=== Materials provided ===
____

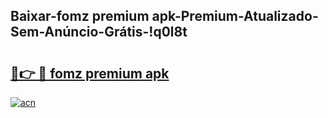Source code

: 
## Baixar-fomz premium apk-Premium-Atualizado-Sem-Anúncio-Grátis-!q0l8t

# <h2><a href="https://andorid.site?title=fomz_premium_apk&ref=27">🔗👉 🔴 fomz premium apk</a></h2>

[![acn](https://github.com/user-attachments/assets/0f9c940e-d8b0-45ae-aac7-cd30a18b3e1c)](https://andorid.site?title=fomz_premium_apk&ref=27)

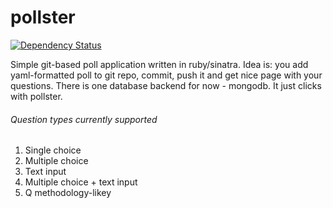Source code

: pollster
========
[![Dependency Status](https://gemnasium.com/dredozubov/pollster.png)](https://gemnasium.com/dredozubov/pollster)

Simple git-based poll application written in ruby/sinatra. Idea is: you add yaml-formatted poll to git repo, commit, push it and get nice page with your questions.
There is one database backend for now - mongodb. It just clicks with pollster.

###### Question types currently supported
1. Single choice
2. Multiple choice
3. Text input
4. Multiple choice + text input
5. Q methodology-likey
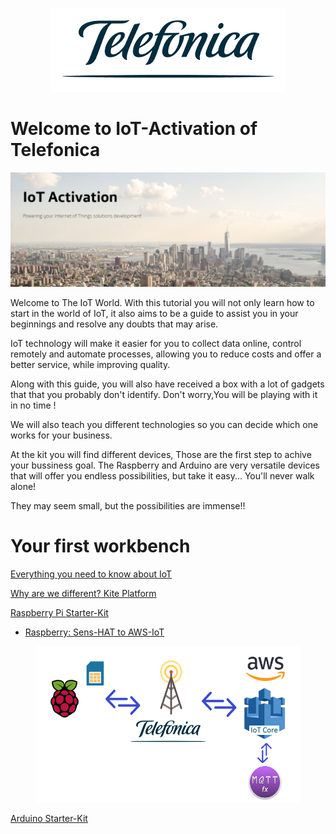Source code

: <p align="center">
      <img  title="Telefonica" src="docs/pictures/Telefonica_logo.png">
</p>

# Welcome to IoT-Activation of Telefonica

![pic](docs/pictures/IOT_Activation.png)

Welcome to The IoT World. 
With this tutorial you will not only learn how to start in the world of IoT, 
it also aims to be a guide to assist you in your beginnings and resolve any doubts that may arise.

IoT technology will make it easier for you to collect data online, control remotely and automate processes, 
allowing you to reduce costs and offer a better service, while improving quality.

Along with this guide, you will also have received a box with a lot of gadgets that that you probably don't identify. 
Don't worry,You will be playing with it in no time !

We will also teach you different technologies so you can decide which one works for your business.

At the kit you will find different devices, Those are the first step to achive your bussiness goal. 
The Raspberry and Arduino are very versatile devices that will offer you endless possibilities, 
but take it easy... You'll never walk alone!

They may seem small, but the possibilities are immense!!


# Your first workbench

[Everything you need to know about IoT](docs/README.md)

[Why are we different? Kite Platform](docs/Movistar_Kite_Platform.md)

[Raspberry Pi Starter-Kit](docs/RaspberryPi_StarterKit.md)
- [Raspberry: Sens-HAT to AWS-IoT](docs/RaspberryPi_HAT.md)


<p align="center">      
	  <img  title="Project_med" src="docs/pictures/miscellaneous/overview_rasp_AWS.png"
	  href="docs/RaspberryPi_HAT.md" 
	  width="425" height="250">	  
</p>


[Arduino Starter-Kit](docs/Arduino_StarterKit.md)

____

=== Assignment ===
What is the number of lines in the listing that contain the word "Welcome"? Give that number and nothing else.

=== Task answer ===
2